MR. MORGAN:  Good morning, I'm Charles Morgan, I am Vice President, OPEB
Funding.  OPEB Funding is a business unit of the Prudential Asset Management
Company.  We fondly know of it as PAMCO.  PAMCO is a wholly_owned subsidiary
of The Prudential Insurance Company of America, the largest insurance
company in the United States.  PAMCO offers investment management and
related administrative services to US employee benefit plans, foundations,
endowments and other domestic and foreign institutional clients.

I have to say I've done a lot of flip_flops this morning and yesterday,
listening to the other people talk as to whether I'm really relevant here. 
I think I'm going to be asking you to make a fairly significant shift in
context as I give you my remarks.  I'm really here to give you an anecdote
__ sort of a horror story.

We are an old industry.  The insurance industry in this country has been
around for hundreds plus years, Prudential has been around since 1875.  We
have old products that have been expressed on paper, copyrightable, that are
now finding, in manual systems to implement those old products, they are now
finding new expression in electronic form, implemented through new systems
that also use software and computers.  And here I am, a former tax lawyer,
who now finds himself running a small business with The Prudential. 
Prudential has 100,000 employees; my little business has eleven employees. 
So I listened to the conversations about big organizations against the
little guy, the innovator, and wonder where I fit because I am both.  I am
not a patent lawyer, and I am not a software expert.  All I know about
software is that I use it every day.

As I mentioned, I work in OPEB Funding, O_P_E_B stands for Other Post
Employment Benefits.  OPEB Funding offers institutional investors financing
solutions for their retiree healthcare liabilities.  If you read the paper
today, Clinton and his agenda includes healthcare reform, it's a big part of
my life.

My work is different from traditional pension benefits, this is post
retirement healthcare benefits that I work with. Our primary product is a
flexible premium group life insurance contract.  The contract offers the
employer participating life insurance, but also a broad array of investment
accounts similar to pension accounts.  Typically it is purchased by a trust,
and the employer uses that trust to finance the cost of those benefits.

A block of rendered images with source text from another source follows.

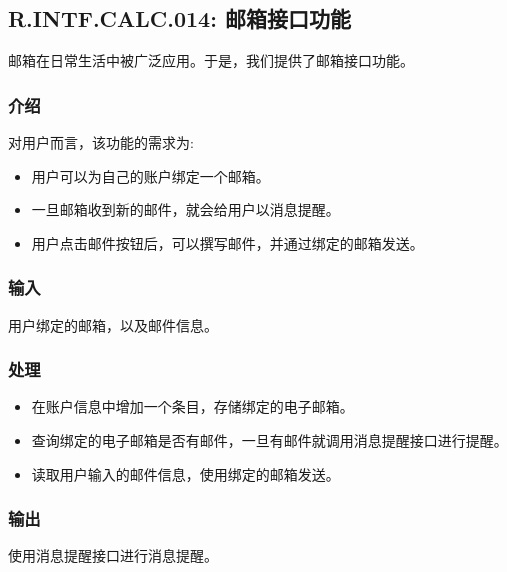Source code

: \subsection{R.INTF.CALC.014: 邮箱接口功能}
邮箱在日常生活中被广泛应用。于是，我们提供了邮箱接口功能。
\subsubsection{介绍}
对用户而言，该功能的需求为:
\begin{itemize}
  \item 用户可以为自己的账户绑定一个邮箱。
  \item 一旦邮箱收到新的邮件，就会给用户以消息提醒。
  \item 用户点击邮件按钮后，可以撰写邮件，并通过绑定的邮箱发送。
\end{itemize}
\subsubsection{输入}
用户绑定的邮箱，以及邮件信息。
\subsubsection{处理}
\begin{itemize}
  \item 在账户信息中增加一个条目，存储绑定的电子邮箱。
  \item 查询绑定的电子邮箱是否有邮件，一旦有邮件就调用消息提醒接口进行提醒。
  \item 读取用户输入的邮件信息，使用绑定的邮箱发送。
\end{itemize}
\subsubsection{输出}
使用消息提醒接口进行消息提醒。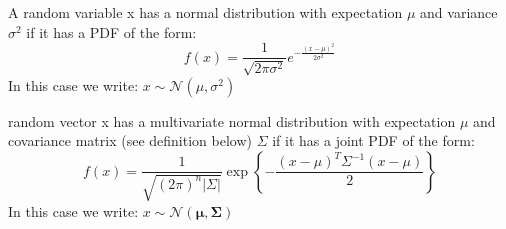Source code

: {\begin{definition}[Univariate Normal Distribution (namely, in dimension $d=1$)] \label{def: UVN}
A random variable x has a normal distribution with expectation $\mu$ and variance $\sigma^2$ if it has a PDF of the form:
$$f(x) = \frac{1}{\sqrt{2\pi\sigma^2} } e^{ -\frac{(x-\mu)^2}{2\sigma^2} } $$
In this case we write: $x\sim\mathcal{N}({\mu},{\sigma^2})$

\end{definition}
\begin{definition} \label{def: MVN}
random vector x has a multivariate normal distribution with expectation $\mu$ and covariance matrix (see definition below) $\Sigma$ if it has a joint PDF of the form:
$$f\left(x\right)=\frac{1}{\sqrt{\left(2\pi\right)^{n}\left|\Sigma\right|}}\exp\left\{ -\frac{\left(x-\mu\right)^{T}\Sigma^{-1}\left(x-\mu\right)}{2}\right\} $$
In this case we write: $x\sim\mathcal{N}(\boldsymbol{\mu},\boldsymbol{\Sigma})$
\end{definition}

}
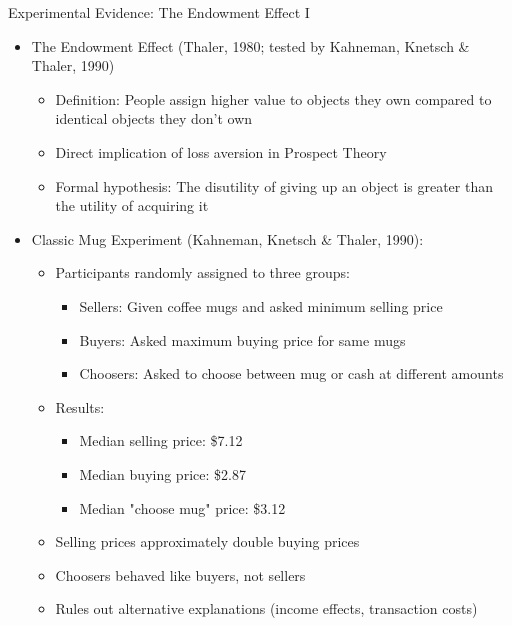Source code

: \documentclass[10pt]{beamer}
\begin{document}
\begin{frame}{Experimental Evidence: The Endowment Effect I}
  \begin{itemize}[<+->]
    \item The Endowment Effect (Thaler, 1980; tested by Kahneman, Knetsch \& Thaler, 1990)
      \begin{itemize}
        \item Definition: People assign higher value to objects they own compared to identical objects they don't own
        \item Direct implication of loss aversion in Prospect Theory
        \item Formal hypothesis: The disutility of giving up an object is greater than the utility of acquiring it
      \end{itemize}
    \item Classic Mug Experiment (Kahneman, Knetsch \& Thaler, 1990):
      \begin{itemize}
        \item Participants randomly assigned to three groups:
          \begin{itemize}
            \item Sellers: Given coffee mugs and asked minimum selling price
            \item Buyers: Asked maximum buying price for same mugs
            \item Choosers: Asked to choose between mug or cash at different amounts
          \end{itemize}
        \item Results:
          \begin{itemize}
            \item Median selling price: \$7.12
            \item Median buying price: \$2.87
            \item Median "choose mug" price: \$3.12
          \end{itemize}
        \item Selling prices approximately double buying prices
        \item Choosers behaved like buyers, not sellers
        \item Rules out alternative explanations (income effects, transaction costs)
      \end{itemize}
  \end{itemize}
\end{frame}
\end{document}

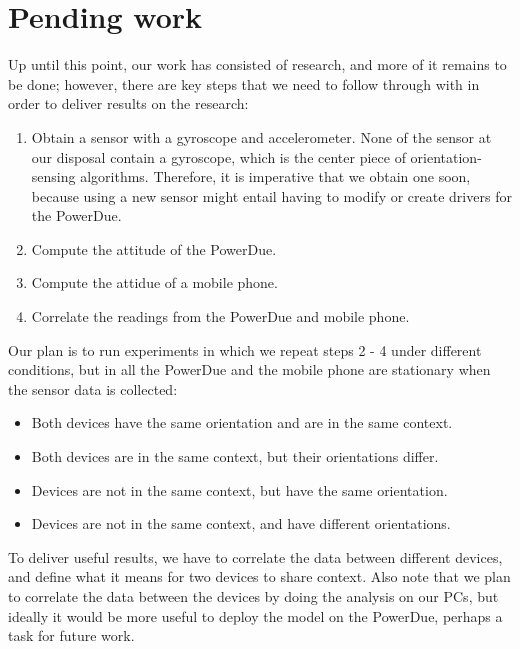 \documentclass[journal]{IEEEtranTIE}
\begin{document}
\section{Pending work}

Up until this point, our work has consisted of research, and more of it
remains to be done; however, there are key steps that we need to follow through
with in order to deliver results on the research:

\begin{enumerate}
\item Obtain a sensor with a gyroscope and accelerometer. None of the sensor at
      our disposal contain a gyroscope, which is the center piece of
      orientation-sensing algorithms. Therefore, it is imperative that we obtain
      one soon, because using a new sensor might entail having to modify or
      create drivers for the PowerDue.
\item Compute the attitude of the PowerDue.
\item Compute the attidue of a mobile phone.
\item Correlate the readings from the PowerDue and mobile phone.
\end{enumerate}

Our plan is to run experiments in which we repeat steps 2 - 4 under different
conditions, but in all the PowerDue and the mobile phone are stationary when the
sensor data is collected:

\begin{itemize}
\item Both devices have the same orientation and are in the same context.
\item Both devices are in the same context, but their orientations differ.
\item Devices are not in the same context, but have the same orientation.
\item Devices are not in the same context, and have different orientations.
\end{itemize}

To deliver useful results, we have to correlate the data between different
devices, and define what it means for two devices to share context. Also note
that we plan to correlate the data between the devices by doing the
analysis on our PCs, but ideally it would be more useful to deploy the model
on the PowerDue, perhaps a task for future work.
\end{document}
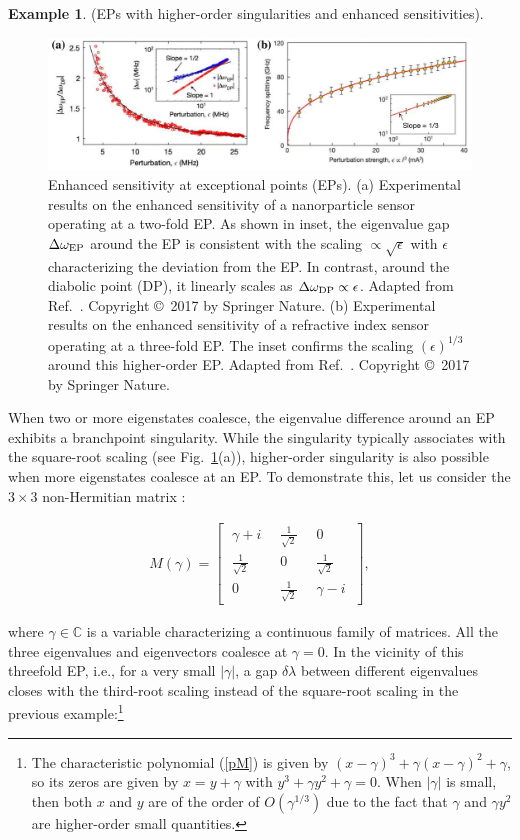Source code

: \documentclass{tADP2e}
\theoremstyle{plain}
\newcommand{\eqn}[1]{
\begin{eqnarray}
	#1
\end{eqnarray}
}
\theoremstyle{plain}
\theoremstyle{definition}
\newtheorem{example}{Example}[section]
\newcommand{\exmp}[1]{
\begin{example}
	#1
\end{example}
}
\begin{document}
\exmp{(EPs with higher-order singularities and enhanced sensitivities). 
\begin{figure}
\begin{center}
\includegraphics[width=13.5cm]{./Figures/fig_2_enhanced_sensitivity.pdf}
\end{center}
\caption{Enhanced sensitivity at exceptional points (EPs). (a) Experimental results on the enhanced sensitivity of a nanorparticle sensor operating at a two-fold EP. As shown in inset, the eigenvalue gap $\Delta\omega_{\rm EP}$ around the EP is consistent with the scaling $\propto\sqrt{\epsilon}$ with $\epsilon$ characterizing the deviation from the EP. In contrast, around the diabolic point (DP), it linearly scales as $\Delta\omega_{\rm DP}\propto \epsilon$. Adapted from Ref.~\cite{CW17}. Copyright \copyright\,   2017 by Springer Nature. (b) Experimental results on the enhanced sensitivity of a refractive index sensor operating at a three-fold EP. The inset confirms the scaling $(\epsilon)^{1/3}$ around this higher-order EP.  
Adapted from Ref.~\cite{HH17}. Copyright \copyright\,   2017 by Springer Nature.
}
\label{fig:2enhanced}
\end{figure}
When  two or more eigenstates coalesce, the eigenvalue difference around an EP exhibits a branchpoint singularity. While the singularity typically associates with the square-root scaling (see Fig.~\ref{fig:2enhanced}(a)), higher-order singularity is also possible when more eigenstates coalesce at an EP.  To demonstrate this, let us consider the $3\times 3$ non-Hermitian matrix \cite{Demange_2011}:
\eqn{\label{3b3nh}
M(\gamma)=
\begin{bmatrix}
\;\gamma+i\; & \;\frac{1}{\sqrt{2}}\; & \;0\; \\
\;\frac{1}{\sqrt{2}}\; & \;0\; & \;\frac{1}{\sqrt{2}}\; \\
\;0\; & \;\frac{1}{\sqrt{2}}\; & \;\gamma-i\; 
\end{bmatrix},
} 
where $\gamma\in\mathbb{C}$  is a variable characterizing a continuous family of matrices. All the three eigenvalues and eigenvectors coalesce at $\gamma=0$.  
In the vicinity of this threefold EP, i.e., for a very small $|\gamma|$, a gap $\delta\lambda$ between different eigenvalues closes with the third-root scaling instead of the square-root scaling in the previous example:\footnote{The characteristic polynomial (\ref{pM}) is given by $(x-\gamma)^3+\gamma(x-\gamma)^2+\gamma$, so its zeros are given by $x=y+\gamma$ with $y^3+\gamma y^2+\gamma=0$. When $|\gamma|$ is small, then both $x$ and $y$ are of the order of $O(\gamma^{1/3})$ due to the fact that $\gamma$ and $\gamma y^2$ are higher-order small quantities. }
}
\end{document}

Now, our product development work for this product that we're selling began
in 1987.  We're highly regulated.  We had to file with state insurance
departments for approval of our forms, their content are dictated in large
part by the states.  Our first state approval occurred in 1989, in April. 
Our first product installation occurred in August of 1989.  Our system
development work paralleled that timeframe, and built on existing Prudential
systems already used for very similar products.

Now, I should note that our product took a very old idea; that is, a life
insurance contract and a trust to fund employee benefits, and updated it by
employing a group insurance wrapper rather than an individual policy
wrapper.  And that was a significant innovation only because legal
impediments in our industry were perceived to say it was not possible to do
it.  We did it.

I then turned to our lawyers and I said, "How do I protect this innovation?"
They said, "You cannot, you cannot patent a life insurance contract.  You
can copyright it, but you can't patent it".

Much to our surprise, you issued a patent, we call it the (Premit Patent) in
1992, covering a system employing a VEBA trust, V_E_B_A, which in turn
purchases variable life insurance contracts to fund retiree healthcare
benefits.  An employer contributes money to the VEBA and obtains a tax
deduction.  The money is invested in the insurance contracts, eventually
it's distributed in the form of healthcare benefits through a health claim

The patent owner has approached our clients and prospective clients,
advising them that we would owe him royalties as a percentage of the
investments in our group variable life insurance product, and that we would
try to pass the cost back to them, which we would.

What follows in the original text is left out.